__Task__:
Examine each line in the records below for the word "image". Report how many lines contain it, and nothing else.

__Listed records__:
━━━━━━
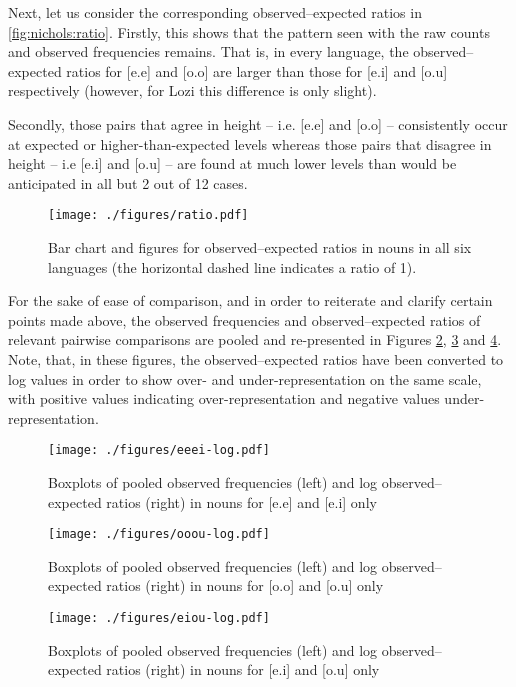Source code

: \documentclass[output=paper]{langscibook}
\begin{document}
Next, let us consider the corresponding observed--expected ratios in \autoref{fig:nichols:ratio}. Firstly, this shows that the pattern seen with the raw counts and observed frequencies remains. That is, in every language, the observed--expected ratios for [e.e] and [o.o] are larger than those for [e.i] and [o.u] respectively (however, for Lozi this difference is only slight).

Secondly, those pairs that agree in height -- i.e. [e.e] and [o.o] -- consistently occur at expected or higher-than-expected levels whereas those pairs that disagree in height -- i.e [e.i] and [o.u] -- are found at much lower levels than would be anticipated in all but 2 out of 12 cases.

\begin{figure}
\caption{Bar chart and figures for observed--expected ratios in nouns in all six languages (the horizontal dashed line indicates a ratio of 1).}
\label{fig:nichols:ratio}
\texttt{[image: ./figures/ratio.pdf]}
\end{figure}

For the sake of ease of comparison, and in order to reiterate and clarify certain points made above, the observed frequencies and observed--expected ratios of relevant pairwise comparisons are pooled and re-presented in Figures \ref{fig:nichols:eeei}, \ref{fig:nichols:oou} and \ref{fig:nichols:eiou}. Note, that, in these figures, the observed--expected ratios have been converted to log values in order to show over- and under-representation on the same scale, with positive values indicating over-representation and negative values under-representation.

\begin{figure}[p]
\caption{Boxplots of pooled observed frequencies (left) and log observed--expected ratios (right) in nouns for [e.e] and [e.i] only}
\label{fig:nichols:eeei}
\texttt{[image: ./figures/eeei-log.pdf]}
\end{figure}

\begin{figure}[p]
\caption{Boxplots of pooled observed frequencies (left) and log observed--expected ratios (right) in nouns for [o.o] and [o.u] only}
\label{fig:nichols:oou}
\texttt{[image: ./figures/ooou-log.pdf]}
\end{figure}

\begin{figure}[p]
\caption{Boxplots of pooled observed frequencies (left) and log observed--expected ratios (right) in nouns for [e.i] and [o.u] only}
\label{fig:nichols:eiou}
\texttt{[image: ./figures/eiou-log.pdf]}
\end{figure}
\end{document}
━━━━━━
__Solution to this task__:
4